What is expected
Nothing in the records may be altered. Repeat them in full.
[Opening Records supplied section]
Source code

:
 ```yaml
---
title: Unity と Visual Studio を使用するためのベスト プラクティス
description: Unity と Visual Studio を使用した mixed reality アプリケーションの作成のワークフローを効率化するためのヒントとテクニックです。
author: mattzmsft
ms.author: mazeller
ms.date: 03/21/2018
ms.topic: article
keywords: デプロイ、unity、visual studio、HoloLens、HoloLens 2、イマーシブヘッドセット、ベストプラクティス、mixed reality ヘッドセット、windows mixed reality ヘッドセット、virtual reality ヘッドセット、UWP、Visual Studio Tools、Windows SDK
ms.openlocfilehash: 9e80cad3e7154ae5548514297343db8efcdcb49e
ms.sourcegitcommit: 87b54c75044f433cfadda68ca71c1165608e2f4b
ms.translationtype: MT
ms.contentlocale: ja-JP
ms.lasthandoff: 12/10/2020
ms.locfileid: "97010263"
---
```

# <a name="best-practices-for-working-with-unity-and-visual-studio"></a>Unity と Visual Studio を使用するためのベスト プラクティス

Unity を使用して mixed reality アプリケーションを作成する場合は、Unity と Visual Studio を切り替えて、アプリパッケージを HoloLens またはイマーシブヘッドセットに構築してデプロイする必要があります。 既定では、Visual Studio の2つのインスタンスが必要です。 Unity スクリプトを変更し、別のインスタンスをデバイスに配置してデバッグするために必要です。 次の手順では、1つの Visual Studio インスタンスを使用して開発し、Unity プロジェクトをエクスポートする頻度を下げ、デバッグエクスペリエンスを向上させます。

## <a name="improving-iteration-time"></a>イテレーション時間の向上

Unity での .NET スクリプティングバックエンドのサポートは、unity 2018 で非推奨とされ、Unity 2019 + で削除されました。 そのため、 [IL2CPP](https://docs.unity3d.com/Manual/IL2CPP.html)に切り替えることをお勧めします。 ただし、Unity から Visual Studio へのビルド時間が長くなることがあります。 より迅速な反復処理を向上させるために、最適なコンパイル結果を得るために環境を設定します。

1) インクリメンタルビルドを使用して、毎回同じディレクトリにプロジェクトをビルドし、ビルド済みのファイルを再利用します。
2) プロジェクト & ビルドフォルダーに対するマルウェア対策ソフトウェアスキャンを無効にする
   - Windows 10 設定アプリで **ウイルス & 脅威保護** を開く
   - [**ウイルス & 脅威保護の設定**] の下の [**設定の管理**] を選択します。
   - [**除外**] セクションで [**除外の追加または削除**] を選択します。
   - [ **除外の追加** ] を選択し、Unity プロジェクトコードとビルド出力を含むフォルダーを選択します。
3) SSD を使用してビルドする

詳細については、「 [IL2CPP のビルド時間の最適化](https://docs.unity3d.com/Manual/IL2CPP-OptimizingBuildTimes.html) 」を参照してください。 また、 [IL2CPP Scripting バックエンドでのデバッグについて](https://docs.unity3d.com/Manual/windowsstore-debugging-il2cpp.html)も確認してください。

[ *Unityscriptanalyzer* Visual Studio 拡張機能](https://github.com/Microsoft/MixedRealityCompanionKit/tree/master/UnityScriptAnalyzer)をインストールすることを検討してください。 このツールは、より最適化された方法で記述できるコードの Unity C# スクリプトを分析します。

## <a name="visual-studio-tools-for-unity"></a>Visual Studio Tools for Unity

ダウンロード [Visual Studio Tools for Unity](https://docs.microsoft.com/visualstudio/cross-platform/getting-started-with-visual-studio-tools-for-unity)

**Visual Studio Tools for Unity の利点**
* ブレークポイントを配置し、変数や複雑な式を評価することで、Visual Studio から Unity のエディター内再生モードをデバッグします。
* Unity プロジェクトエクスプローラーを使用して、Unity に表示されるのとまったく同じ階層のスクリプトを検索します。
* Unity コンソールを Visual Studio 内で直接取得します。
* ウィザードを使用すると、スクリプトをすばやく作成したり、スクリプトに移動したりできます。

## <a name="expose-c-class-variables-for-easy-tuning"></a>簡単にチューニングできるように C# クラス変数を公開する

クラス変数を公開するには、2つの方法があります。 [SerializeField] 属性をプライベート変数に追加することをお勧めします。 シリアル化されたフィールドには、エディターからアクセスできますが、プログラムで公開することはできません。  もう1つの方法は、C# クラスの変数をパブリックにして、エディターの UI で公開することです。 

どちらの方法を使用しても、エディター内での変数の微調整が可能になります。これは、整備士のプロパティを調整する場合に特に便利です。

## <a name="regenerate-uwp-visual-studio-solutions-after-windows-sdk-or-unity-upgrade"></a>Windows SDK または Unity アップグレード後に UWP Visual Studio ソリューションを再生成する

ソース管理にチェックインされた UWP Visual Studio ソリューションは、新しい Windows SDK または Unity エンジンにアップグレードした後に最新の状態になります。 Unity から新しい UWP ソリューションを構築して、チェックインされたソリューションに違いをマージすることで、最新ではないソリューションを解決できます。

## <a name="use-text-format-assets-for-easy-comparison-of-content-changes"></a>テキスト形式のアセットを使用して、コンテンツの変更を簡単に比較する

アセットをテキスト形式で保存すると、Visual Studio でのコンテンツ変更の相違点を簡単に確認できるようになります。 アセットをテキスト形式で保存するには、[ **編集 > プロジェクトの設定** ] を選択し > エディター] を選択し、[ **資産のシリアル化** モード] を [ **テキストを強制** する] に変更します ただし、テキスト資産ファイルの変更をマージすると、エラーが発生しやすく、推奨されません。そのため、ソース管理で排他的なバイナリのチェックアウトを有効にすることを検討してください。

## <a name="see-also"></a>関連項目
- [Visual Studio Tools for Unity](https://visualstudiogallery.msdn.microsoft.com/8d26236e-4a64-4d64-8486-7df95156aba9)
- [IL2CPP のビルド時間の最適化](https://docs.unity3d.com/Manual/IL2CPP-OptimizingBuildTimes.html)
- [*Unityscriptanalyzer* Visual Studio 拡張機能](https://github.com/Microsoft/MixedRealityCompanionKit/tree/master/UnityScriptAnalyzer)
[Closing Records supplied section]
Exercise solution
Source code

:
 ```yaml
---
title: Unity と Visual Studio を使用するためのベスト プラクティス
description: Unity と Visual Studio を使用した mixed reality アプリケーションの作成のワークフローを効率化するためのヒントとテクニックです。
author: mattzmsft
ms.author: mazeller
ms.date: 03/21/2018
ms.topic: article
keywords: デプロイ、unity、visual studio、HoloLens、HoloLens 2、イマーシブヘッドセット、ベストプラクティス、mixed reality ヘッドセット、windows mixed reality ヘッドセット、virtual reality ヘッドセット、UWP、Visual Studio Tools、Windows SDK
ms.openlocfilehash: 9e80cad3e7154ae5548514297343db8efcdcb49e
ms.sourcegitcommit: 87b54c75044f433cfadda68ca71c1165608e2f4b
ms.translationtype: MT
ms.contentlocale: ja-JP
ms.lasthandoff: 12/10/2020
ms.locfileid: "97010263"
---
```

# <a name="best-practices-for-working-with-unity-and-visual-studio"></a>Unity と Visual Studio を使用するためのベスト プラクティス

Unity を使用して mixed reality アプリケーションを作成する場合は、Unity と Visual Studio を切り替えて、アプリパッケージを HoloLens またはイマーシブヘッドセットに構築してデプロイする必要があります。 既定では、Visual Studio の2つのインスタンスが必要です。 Unity スクリプトを変更し、別のインスタンスをデバイスに配置してデバッグするために必要です。 次の手順では、1つの Visual Studio インスタンスを使用して開発し、Unity プロジェクトをエクスポートする頻度を下げ、デバッグエクスペリエンスを向上させます。

## <a name="improving-iteration-time"></a>イテレーション時間の向上

Unity での .NET スクリプティングバックエンドのサポートは、unity 2018 で非推奨とされ、Unity 2019 + で削除されました。 そのため、 [IL2CPP](https://docs.unity3d.com/Manual/IL2CPP.html)に切り替えることをお勧めします。 ただし、Unity から Visual Studio へのビルド時間が長くなることがあります。 より迅速な反復処理を向上させるために、最適なコンパイル結果を得るために環境を設定します。

1) インクリメンタルビルドを使用して、毎回同じディレクトリにプロジェクトをビルドし、ビルド済みのファイルを再利用します。
2) プロジェクト & ビルドフォルダーに対するマルウェア対策ソフトウェアスキャンを無効にする
   - Windows 10 設定アプリで **ウイルス & 脅威保護** を開く
   - [**ウイルス & 脅威保護の設定**] の下の [**設定の管理**] を選択します。
   - [**除外**] セクションで [**除外の追加または削除**] を選択します。
   - [ **除外の追加** ] を選択し、Unity プロジェクトコードとビルド出力を含むフォルダーを選択します。
3) SSD を使用してビルドする

詳細については、「 [IL2CPP のビルド時間の最適化](https://docs.unity3d.com/Manual/IL2CPP-OptimizingBuildTimes.html) 」を参照してください。 また、 [IL2CPP Scripting バックエンドでのデバッグについて](https://docs.unity3d.com/Manual/windowsstore-debugging-il2cpp.html)も確認してください。

[ *Unityscriptanalyzer* Visual Studio 拡張機能](https://github.com/Microsoft/MixedRealityCompanionKit/tree/master/UnityScriptAnalyzer)をインストールすることを検討してください。 このツールは、より最適化された方法で記述できるコードの Unity C# スクリプトを分析します。

## <a name="visual-studio-tools-for-unity"></a>Visual Studio Tools for Unity

ダウンロード [Visual Studio Tools for Unity](https://docs.microsoft.com/visualstudio/cross-platform/getting-started-with-visual-studio-tools-for-unity)

**Visual Studio Tools for Unity の利点**
* ブレークポイントを配置し、変数や複雑な式を評価することで、Visual Studio から Unity のエディター内再生モードをデバッグします。
* Unity プロジェクトエクスプローラーを使用して、Unity に表示されるのとまったく同じ階層のスクリプトを検索します。
* Unity コンソールを Visual Studio 内で直接取得します。
* ウィザードを使用すると、スクリプトをすばやく作成したり、スクリプトに移動したりできます。

## <a name="expose-c-class-variables-for-easy-tuning"></a>簡単にチューニングできるように C# クラス変数を公開する

クラス変数を公開するには、2つの方法があります。 [SerializeField] 属性をプライベート変数に追加することをお勧めします。 シリアル化されたフィールドには、エディターからアクセスできますが、プログラムで公開することはできません。  もう1つの方法は、C# クラスの変数をパブリックにして、エディターの UI で公開することです。 

どちらの方法を使用しても、エディター内での変数の微調整が可能になります。これは、整備士のプロパティを調整する場合に特に便利です。

## <a name="regenerate-uwp-visual-studio-solutions-after-windows-sdk-or-unity-upgrade"></a>Windows SDK または Unity アップグレード後に UWP Visual Studio ソリューションを再生成する

ソース管理にチェックインされた UWP Visual Studio ソリューションは、新しい Windows SDK または Unity エンジンにアップグレードした後に最新の状態になります。 Unity から新しい UWP ソリューションを構築して、チェックインされたソリューションに違いをマージすることで、最新ではないソリューションを解決できます。

## <a name="use-text-format-assets-for-easy-comparison-of-content-changes"></a>テキスト形式のアセットを使用して、コンテンツの変更を簡単に比較する

アセットをテキスト形式で保存すると、Visual Studio でのコンテンツ変更の相違点を簡単に確認できるようになります。 アセットをテキスト形式で保存するには、[ **編集 > プロジェクトの設定** ] を選択し > エディター] を選択し、[ **資産のシリアル化** モード] を [ **テキストを強制** する] に変更します ただし、テキスト資産ファイルの変更をマージすると、エラーが発生しやすく、推奨されません。そのため、ソース管理で排他的なバイナリのチェックアウトを有効にすることを検討してください。

## <a name="see-also"></a>関連項目
- [Visual Studio Tools for Unity](https://visualstudiogallery.msdn.microsoft.com/8d26236e-4a64-4d64-8486-7df95156aba9)
- [IL2CPP のビルド時間の最適化](https://docs.unity3d.com/Manual/IL2CPP-OptimizingBuildTimes.html)
- [*Unityscriptanalyzer* Visual Studio 拡張機能](https://github.com/Microsoft/MixedRealityCompanionKit/tree/master/UnityScriptAnalyzer)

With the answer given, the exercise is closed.